The east of the area is characterised by the impressive cliffs of the North Sea coast. The northern and western boundaries are defined by the steep scarp slopes of the Cleveland Hills edging the Tees lowlands and the Hambleton Hills above the Vale of Mowbray. To the south lies the broken line of the Tabular Hills and the Vale of Pickering.
Map of walking Guides for North York Moors (and North Yorkshire)
Dotted throughout the North York Moors are bustling market towns and picturesque villages with warm welcomes and intriguing local tales from smugglers to industrious monks.
Timeless stone-built villages nestling in peaceful dales score highly on charm while also being living records of human habitation. Hutton le Hole is a big favourite, with wandering sheep on its pristine green and tinkling streams, Thornton le Dale is pretty as a picture, while Goathland is probably our most famous for the TV series ‘Heartbeat’.
The picturesque market town on the banks of the River Rye has a gracious setting, sheltered beneath the remains of a medieval castle. There’s a fine market square and ancient market cross-market day is Friday – as well as some delightful alleys and independent shops in town. It's also the winner of Britain’s Best Market Town in the Great British High Street Awards 2015.
The beautiful ruins of Rievaulx Abbey are just a short walk away, while Helmsley is the gateway to the western side of the National Park with its stunning dales and moorland walks.
Malton and Norton
Malton and neighbouring Norton, on the banks of the River Derwent, have been settled since Roman times and have been associated with the training of thoroughbred racehorses for 300 years. Now billed as 'Yorkshire's food capital', the thriving market town of Malton is making a new name for itself as a foodie destination. Lively market days, and a growing number of artisan producers and places to eat and drink make the towns a great base for the North York Moors and the nearby Yorkshire Wolds.
Pickering is a busy market town on the edge of the North York Moors, set between the castle, church and river, with handsome streets, tucked-away alleys and quiet corners to explore. It's best known for its heritage railway, but also has lots of other local attractions, from history museum to nearby Roman site. Market day is Monday, and there's a farmers' market on the first Thursday of each month.
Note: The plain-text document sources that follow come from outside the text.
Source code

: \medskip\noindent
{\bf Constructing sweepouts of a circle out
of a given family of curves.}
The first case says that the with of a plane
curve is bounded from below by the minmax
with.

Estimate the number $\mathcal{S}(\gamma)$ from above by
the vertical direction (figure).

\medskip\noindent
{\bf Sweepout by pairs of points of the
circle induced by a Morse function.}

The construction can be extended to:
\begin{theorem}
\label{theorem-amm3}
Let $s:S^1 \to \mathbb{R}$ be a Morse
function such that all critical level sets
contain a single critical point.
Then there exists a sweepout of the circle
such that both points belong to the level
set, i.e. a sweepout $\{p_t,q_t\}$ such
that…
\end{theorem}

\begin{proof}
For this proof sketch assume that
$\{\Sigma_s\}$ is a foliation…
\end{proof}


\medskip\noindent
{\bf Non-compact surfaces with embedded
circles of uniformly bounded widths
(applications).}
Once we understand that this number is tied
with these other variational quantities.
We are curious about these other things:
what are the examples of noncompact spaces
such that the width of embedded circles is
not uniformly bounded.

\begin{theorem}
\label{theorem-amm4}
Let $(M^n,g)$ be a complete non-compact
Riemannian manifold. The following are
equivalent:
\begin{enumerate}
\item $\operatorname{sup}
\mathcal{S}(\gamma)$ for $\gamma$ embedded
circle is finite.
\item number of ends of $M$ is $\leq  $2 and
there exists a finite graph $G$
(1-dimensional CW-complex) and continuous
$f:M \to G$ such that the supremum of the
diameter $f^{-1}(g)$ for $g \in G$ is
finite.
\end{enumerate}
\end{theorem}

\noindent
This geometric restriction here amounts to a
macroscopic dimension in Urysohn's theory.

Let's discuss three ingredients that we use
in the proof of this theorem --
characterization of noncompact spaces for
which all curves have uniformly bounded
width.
Kirkbymoorside is an historic market town with all essential amenities including free public WiFi and short stay parking in the town centre. Its population of approx. 3500, makes Kirkbymoorside feel more like a large village than a town - and with its attractive marketplace, Memorial Hall and ruined castle is a charming place to visit. The name ‘Kirkbymoorside’ means ‘place with a church by the moor’, referring to the Parish Church of All Saints which dates back to the 9th century.
Visitors flock year-round to the most atmospheric town along the Yorkshire coast. The famous abbey ruins on the clifftop, and cobbled Georgian old town below form a beautiful backdrop to days on the sandy beach or strolls around the vibrant harbour.
Captain Cook learned his trade here in the 18th century, while in the 19th century Whitby expanded with the arrival of the railway. Steam trains still serve the town, on the North Yorkshire Moors Railway from Pickering and Grosmont, while the Esk Valley Railway offers a scenic trip through the heart of the beautiful Esk Valley.
North York Moors Coast
Sandwiched between beautiful moorland and the North Sea is a very special 26-mile strip of heritage coastline, brimming with mini adventures and maritime curiosities. The picturesque fishing villages between Saltburn and Cloughton are all part of the North York Moors National Park and have a quirky, independent charm of their own. With winding streets and tiny cottages, each one has its own tale to tell, from smuggling and artisan communities to pioneering high seas adventurers.
It's also dinosaur country! The unspoilt coastline has footprints and fossils from the Jurassic Age in the cliffs and rocks at the water's edge. Towering sea cliffs tumble down to beautiful sandy beaches and sheltered coves.
Relive those childhood seaside holidays. There are cliff-top footpaths to walk, rugged cliffs with views to savour, hidden bays to discover and more... What are you waiting for?